Passant de l’étude à l’action, les savans moscovites ne tardèrent pas à se mettre en campagne. Devenus voyageurs, ils parcoururent en tous sens les pays slaves, sous prétexte d’y rechercher les monumens nationaux, et de les rattacher à l’histoire de la grande métropole. Stroïef et Pogodin se sont, depuis dix ans, montrés, sous ce rapport, d’infatigables apôtres, et, quel que soit l’esprit qui ait dicté leurs recherches, on ne peut nier que ces écrivains n’aient acquis des titres impérissables à la reconnaissance du monde savant ; mais il y a dans toutes les publications des slavistes russes un côté qu’on ne saurait trop stygmatiser.
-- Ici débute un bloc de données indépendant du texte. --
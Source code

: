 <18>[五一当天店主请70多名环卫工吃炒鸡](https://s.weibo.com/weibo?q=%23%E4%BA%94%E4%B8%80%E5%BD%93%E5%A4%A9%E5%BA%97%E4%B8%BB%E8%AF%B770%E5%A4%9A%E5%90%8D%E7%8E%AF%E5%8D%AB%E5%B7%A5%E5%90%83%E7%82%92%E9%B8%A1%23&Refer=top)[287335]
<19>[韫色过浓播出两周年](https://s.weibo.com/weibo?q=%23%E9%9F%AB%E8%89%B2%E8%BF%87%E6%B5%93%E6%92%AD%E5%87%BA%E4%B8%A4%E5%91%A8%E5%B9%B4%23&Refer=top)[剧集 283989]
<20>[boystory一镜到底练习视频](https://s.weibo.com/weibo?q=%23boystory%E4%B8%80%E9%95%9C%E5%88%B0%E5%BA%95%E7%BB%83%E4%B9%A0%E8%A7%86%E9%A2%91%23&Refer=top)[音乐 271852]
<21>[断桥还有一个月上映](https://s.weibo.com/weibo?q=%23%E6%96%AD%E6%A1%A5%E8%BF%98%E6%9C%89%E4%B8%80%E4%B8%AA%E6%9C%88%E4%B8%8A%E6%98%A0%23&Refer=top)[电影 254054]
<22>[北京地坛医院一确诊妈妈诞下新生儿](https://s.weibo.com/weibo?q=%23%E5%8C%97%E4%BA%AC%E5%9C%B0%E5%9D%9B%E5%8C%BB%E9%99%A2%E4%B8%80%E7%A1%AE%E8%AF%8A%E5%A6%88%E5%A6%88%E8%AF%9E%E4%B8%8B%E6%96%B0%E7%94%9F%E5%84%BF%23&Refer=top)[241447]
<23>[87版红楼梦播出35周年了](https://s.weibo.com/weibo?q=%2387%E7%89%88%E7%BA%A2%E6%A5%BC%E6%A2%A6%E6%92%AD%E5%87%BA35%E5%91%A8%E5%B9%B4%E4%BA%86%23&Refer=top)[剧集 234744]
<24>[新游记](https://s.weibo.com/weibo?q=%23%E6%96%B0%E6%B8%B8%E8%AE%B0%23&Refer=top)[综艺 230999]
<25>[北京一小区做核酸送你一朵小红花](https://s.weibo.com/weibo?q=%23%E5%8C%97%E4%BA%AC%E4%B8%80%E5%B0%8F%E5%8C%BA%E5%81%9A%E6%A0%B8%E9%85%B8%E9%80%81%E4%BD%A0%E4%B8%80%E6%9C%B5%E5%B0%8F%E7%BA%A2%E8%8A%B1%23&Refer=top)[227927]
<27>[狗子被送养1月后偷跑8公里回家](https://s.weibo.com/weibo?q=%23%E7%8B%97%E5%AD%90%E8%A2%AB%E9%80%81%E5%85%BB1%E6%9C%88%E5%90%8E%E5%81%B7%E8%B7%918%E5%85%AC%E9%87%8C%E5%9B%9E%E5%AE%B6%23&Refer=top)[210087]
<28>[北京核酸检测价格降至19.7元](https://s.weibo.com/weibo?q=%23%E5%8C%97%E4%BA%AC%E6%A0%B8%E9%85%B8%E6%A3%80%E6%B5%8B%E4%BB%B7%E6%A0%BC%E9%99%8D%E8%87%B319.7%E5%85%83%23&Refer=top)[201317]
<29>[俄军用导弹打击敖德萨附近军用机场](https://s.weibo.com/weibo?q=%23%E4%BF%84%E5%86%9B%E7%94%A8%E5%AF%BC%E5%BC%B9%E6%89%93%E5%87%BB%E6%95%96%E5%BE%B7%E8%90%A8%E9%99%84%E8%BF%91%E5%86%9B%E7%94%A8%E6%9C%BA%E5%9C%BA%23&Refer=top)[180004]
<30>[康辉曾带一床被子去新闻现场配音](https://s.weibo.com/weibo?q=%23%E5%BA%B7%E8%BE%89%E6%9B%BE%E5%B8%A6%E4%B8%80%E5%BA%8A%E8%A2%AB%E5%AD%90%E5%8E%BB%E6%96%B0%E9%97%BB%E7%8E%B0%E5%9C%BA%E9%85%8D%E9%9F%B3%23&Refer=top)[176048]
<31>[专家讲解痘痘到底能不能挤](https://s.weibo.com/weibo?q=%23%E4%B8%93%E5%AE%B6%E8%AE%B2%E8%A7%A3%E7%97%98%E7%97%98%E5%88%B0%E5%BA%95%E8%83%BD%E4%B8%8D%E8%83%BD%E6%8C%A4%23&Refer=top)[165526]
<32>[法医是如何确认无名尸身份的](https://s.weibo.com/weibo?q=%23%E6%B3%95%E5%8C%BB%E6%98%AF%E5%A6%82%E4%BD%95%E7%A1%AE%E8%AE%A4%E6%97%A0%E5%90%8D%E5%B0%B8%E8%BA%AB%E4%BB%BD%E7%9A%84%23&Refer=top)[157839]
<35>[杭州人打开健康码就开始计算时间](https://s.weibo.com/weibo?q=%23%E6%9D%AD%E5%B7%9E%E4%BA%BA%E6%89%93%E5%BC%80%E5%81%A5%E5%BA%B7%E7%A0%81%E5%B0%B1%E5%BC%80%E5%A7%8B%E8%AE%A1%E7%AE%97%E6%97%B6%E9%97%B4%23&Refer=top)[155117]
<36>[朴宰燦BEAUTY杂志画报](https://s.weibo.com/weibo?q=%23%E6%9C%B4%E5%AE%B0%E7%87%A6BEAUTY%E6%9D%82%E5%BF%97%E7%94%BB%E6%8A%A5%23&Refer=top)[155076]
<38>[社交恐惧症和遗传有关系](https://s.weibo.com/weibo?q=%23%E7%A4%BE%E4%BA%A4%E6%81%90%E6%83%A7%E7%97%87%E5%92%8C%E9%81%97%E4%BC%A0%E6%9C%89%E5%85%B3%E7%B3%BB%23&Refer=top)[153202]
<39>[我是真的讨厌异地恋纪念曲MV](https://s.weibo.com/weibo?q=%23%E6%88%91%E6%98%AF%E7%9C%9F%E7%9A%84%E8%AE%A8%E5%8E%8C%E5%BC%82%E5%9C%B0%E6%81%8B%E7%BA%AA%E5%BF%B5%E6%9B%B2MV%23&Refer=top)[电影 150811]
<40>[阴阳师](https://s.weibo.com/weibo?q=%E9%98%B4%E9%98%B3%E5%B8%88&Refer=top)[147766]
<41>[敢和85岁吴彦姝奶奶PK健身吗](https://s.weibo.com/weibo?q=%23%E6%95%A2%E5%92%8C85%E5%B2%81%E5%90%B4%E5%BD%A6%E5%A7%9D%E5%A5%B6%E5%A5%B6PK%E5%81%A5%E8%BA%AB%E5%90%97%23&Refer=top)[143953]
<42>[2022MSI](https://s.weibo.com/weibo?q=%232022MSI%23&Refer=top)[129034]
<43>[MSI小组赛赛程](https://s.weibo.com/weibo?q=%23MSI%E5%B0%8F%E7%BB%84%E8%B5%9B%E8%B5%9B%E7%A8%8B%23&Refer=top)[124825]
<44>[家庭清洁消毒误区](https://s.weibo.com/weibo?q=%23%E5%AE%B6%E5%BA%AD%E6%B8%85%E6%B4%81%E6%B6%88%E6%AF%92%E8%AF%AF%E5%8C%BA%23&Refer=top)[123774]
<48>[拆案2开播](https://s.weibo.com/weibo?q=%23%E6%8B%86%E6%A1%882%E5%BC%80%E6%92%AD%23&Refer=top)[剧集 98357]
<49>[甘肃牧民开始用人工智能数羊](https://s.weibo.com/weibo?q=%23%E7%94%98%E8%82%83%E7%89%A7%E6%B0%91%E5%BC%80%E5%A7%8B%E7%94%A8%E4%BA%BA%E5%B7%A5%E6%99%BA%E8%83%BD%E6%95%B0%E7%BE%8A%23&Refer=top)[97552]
Voulant agglomérer toute leur race sous le sceptre des tsars, ils voient, avec une jalousie mal dissimulée, se développer le principe de solidarité entre les nationalités slaves, et ils s’efforcent de substituer à ce lien fraternel le vieux principe de la centralisation romaine. En outre, ces panslavistes officiels tendent à élever entre les peuples slaves et la civilisation du reste de l’Europe une sorte de muraille chinoise. A les en croire, chacune des diverses races humaines compose comme un monde à part. Chacune a ses mœurs, ses lois, presque sa religion, et ne saurait se mêler à ses sœurs sans perdre sa force et sa pureté natives. Ce système, qui voudrait parquer chaque race dans son foyer comme dans une triste officine, comme un essaim d’abeilles dans sa ruche, en perpétuant entre les diverses branches de la famille humaine l’aversion et la guerre, consoliderait infailliblement chez les Slaves qui l’accepteraient la domination russe. En effet, s’étant privés eux-mêmes, par une aveugle antipathie pour l’étranger, de tout conseil et de tout secours du dehors, ces peuples, déjà si tristement divisés entre eux, deviendraient bientôt la proie de l’anarchie, et le plus fort parmi eux absorberait les autres. Voilà le calcul des hommes de Pétersbourg.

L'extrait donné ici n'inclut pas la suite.